The Ford Ranger is reaching the end of the line. Production of the compact pickup will stop in December after nearly 7 million units, ending an era that began with the truck's introduction for the 1983 model year.
Originally reported by PickupTrucks.com, confirmation of the truck's demise came from a newsletter distributed by the UAW Local 879, which serves the St. Paul, Minnesota plant where the truck is produced. According to the newsletter, production is slated to cease on December 22, leaving the plant's future uncertain.

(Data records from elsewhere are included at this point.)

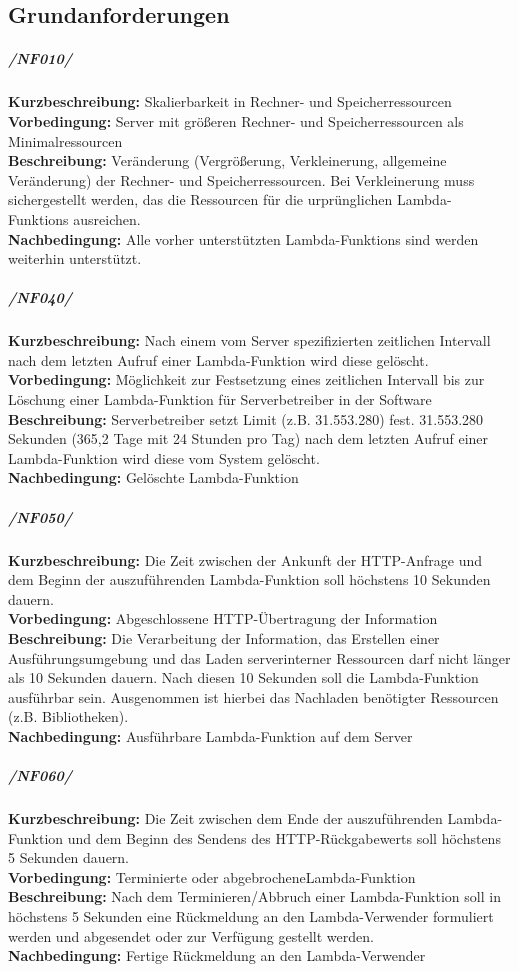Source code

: \documentclass[a4paper,20pt,oneside]{book}
\begin{document}
\subsection{Grundanforderungen}
\subparagraph{/NF010/}
\textbf{Kurzbeschreibung:} Skalierbarkeit in Rechner- und Speicherressourcen
\\
\textbf{Vorbedingung:} Server mit größeren Rechner- und Speicherressourcen als Minimalressourcen
\\
\textbf{Beschreibung:} Veränderung (Vergrößerung, Verkleinerung, allgemeine Veränderung) der Rechner- und Speicherressourcen. Bei Verkleinerung muss sichergestellt werden, das die Ressourcen für die urprünglichen \glspl{Lambda-Funktion} ausreichen.
\\
\textbf{Nachbedingung:} Alle vorher unterstützten \glspl{Lambda-Funktion} sind werden weiterhin unterstützt.

\subparagraph{/NF040/}
\textbf{Kurzbeschreibung:} Nach einem vom Server spezifizierten zeitlichen Intervall nach dem letzten Aufruf einer \gls{Lambda-Funktion} wird diese gelöscht. 
\\
\textbf{Vorbedingung:} Möglichkeit zur Festsetzung eines zeitlichen Intervall bis zur Löschung einer \gls{Lambda-Funktion} für \gls{Serverbetreiber} in der Software
\\
\textbf{Beschreibung:} \gls{Serverbetreiber} setzt Limit (z.B. 31.553.280) fest. 31.553.280 Sekunden (365,2 Tage mit 24 Stunden pro Tag) nach dem letzten Aufruf einer \Gls{Lambda-Funktion} wird diese vom System gelöscht.
\\
\textbf{Nachbedingung:} Gelöschte Lambda-Funktion


\subparagraph{/NF050/}
\textbf{Kurzbeschreibung:} Die Zeit zwischen der Ankunft der HTTP-Anfrage und dem Beginn der auszuführenden \gls{Lambda-Funktion} soll höchstens 10 Sekunden dauern. 
\\
\textbf{Vorbedingung:} Abgeschlossene HTTP-Übertragung der Information 
\\
\textbf{Beschreibung:} Die Verarbeitung der Information, das Erstellen einer Ausführungsumgebung und das Laden serverinterner Ressourcen darf nicht länger als 10 Sekunden dauern. Nach diesen 10 Sekunden soll die \gls{Lambda-Funktion} ausführbar sein. Ausgenommen ist hierbei das Nachladen benötigter Ressourcen (z.B. Bibliotheken).
\\
\textbf{Nachbedingung:} Ausführbare \gls{Lambda-Funktion} auf dem Server


\subparagraph{/NF060/}
\textbf{Kurzbeschreibung:} Die Zeit zwischen dem Ende der auszuführenden \gls{Lambda-Funktion} und dem Beginn des Sendens des HTTP-Rückgabewerts soll höchstens 5 Sekunden dauern. 
\\
\textbf{Vorbedingung:} Terminierte oder abgebrochene\gls{Lambda-Funktion}
\\
\textbf{Beschreibung:} Nach dem Terminieren/Abbruch einer \gls{Lambda-Funktion} soll in höchstens 5 Sekunden eine Rückmeldung an den \gls{Lambda-Verwender} formuliert werden und abgesendet oder zur Verfügung gestellt werden.
\\
\textbf{Nachbedingung:} Fertige Rückmeldung an den \gls{Lambda-Verwender}
\end{document}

The news likely comes as little surprise to truck loyalists, who have watched the entire compact pickup segment lose ground to full-size trucks in recent years. Just 5,713 Rangers were sold last month, down significantly from last year, a pattern echoed by competitors like the Dodge Dakota and Chevrolet Colorado. Ford will try to steer Ranger buyers towards V6 versions of its bigger F-150 pickup, which has similar fuel economy, but a lot more functionality.
Despite the inevitability of the truck's departure, Ranger loyalists will be sad to see it go. Long revered as one of the toughest small pickups on the market, the Ranger's 1983 debut brought a combination of sturdy construction and good fuel economy to the pickup market. Originally offered with a choice of four engines ? including a 2.2-liter four-cylinder diesel putting out just 59 horsepower ? the Ranger received few changes throughout the 1980s, though engines were beefed up as demand for stronger acceleration began to outweigh concerns about fuel efficiency.

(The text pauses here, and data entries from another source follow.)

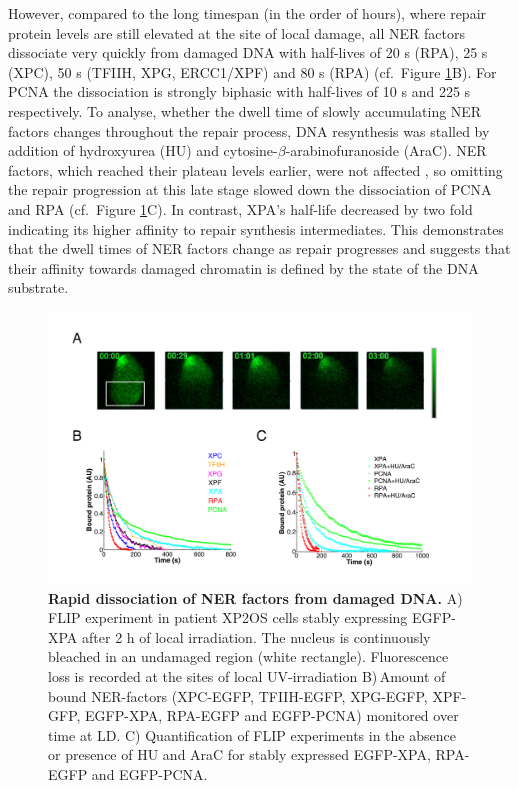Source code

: However, compared to the long timespan (in the order of hours), where repair protein levels are still elevated at the site of local damage, all NER factors dissociate very quickly from damaged DNA with half-lives of 20 s (RPA), 25 s (XPC), 50 s (TFIIH, XPG, ERCC1/XPF) and 80 s (RPA) (cf.\ Figure \ref{fig:accuFlip}B). For PCNA the dissociation is strongly biphasic with half-lives of 10 s and 225 s respectively. To analyse, whether the dwell time of slowly accumulating NER factors changes throughout the repair process, DNA resynthesis was stalled by addition of hydroxyurea (HU) and cytosine-$\beta$-arabinofuranoside (AraC). NER factors, which reached their plateau levels earlier, were not affected \cite{Luijsterburg2010}, so omitting the repair progression at this late stage slowed down the dissociation of PCNA and RPA (cf.\ Figure \ref{fig:accuFlip}C). In contrast, XPA's half-life decreased by two fold indicating its higher affinity to repair synthesis intermediates. This demonstrates that the dwell times of NER factors change as repair progresses and suggests that their affinity towards damaged chromatin is defined by the state of the DNA substrate.      
           
  \begin{figure}[t]
  	\begin{center}
  		\includegraphics[width=1\textwidth]{Abbildungen/figure2_2_2.pdf}
  		\caption{\textbf{Rapid dissociation of NER factors from damaged DNA.} A) FLIP experiment in patient XP2OS cells stably expressing EGFP-XPA after 2 h of local irradiation. The nucleus is continuously bleached in an undamaged region (white rectangle). Fluorescence loss is recorded at the sites of local UV-irradiation B)\,Amount of bound NER-factors (XPC-EGFP, TFIIH-EGFP, XPG-EGFP, XPF-GFP, EGFP-XPA, RPA-EGFP and EGFP-PCNA) monitored over time at LD. C) Quantification of FLIP experiments in the absence or presence of HU and AraC for stably expressed EGFP-XPA, RPA-EGFP and EGFP-PCNA.}
  		\label{fig:accuFlip}
  	\end{center}
  \end{figure}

After its platform was shared with the popular Explorer SUV, which debuted in 1991, the Ranger received a major overhaul for the 1993 model year. A Mazda twin, the B-Series pickup, appeared in 1994. A 1998 redesign helped sales jump to more than 350,000 units per year. However, the truck's sales have been on a gradual decline ever since, dropping below 200,000 in 2004, 100,000 in 2006, and falling to just over 50,000 last year.
Interestingly, while the Ranger has fallen out of favor in the US, it is still popular overseas. Expected to go on sale soon, an all-new Ranger debuted last fall at the Australian International Auto Show in Sydney, one of many world markets where small trucks remain popular.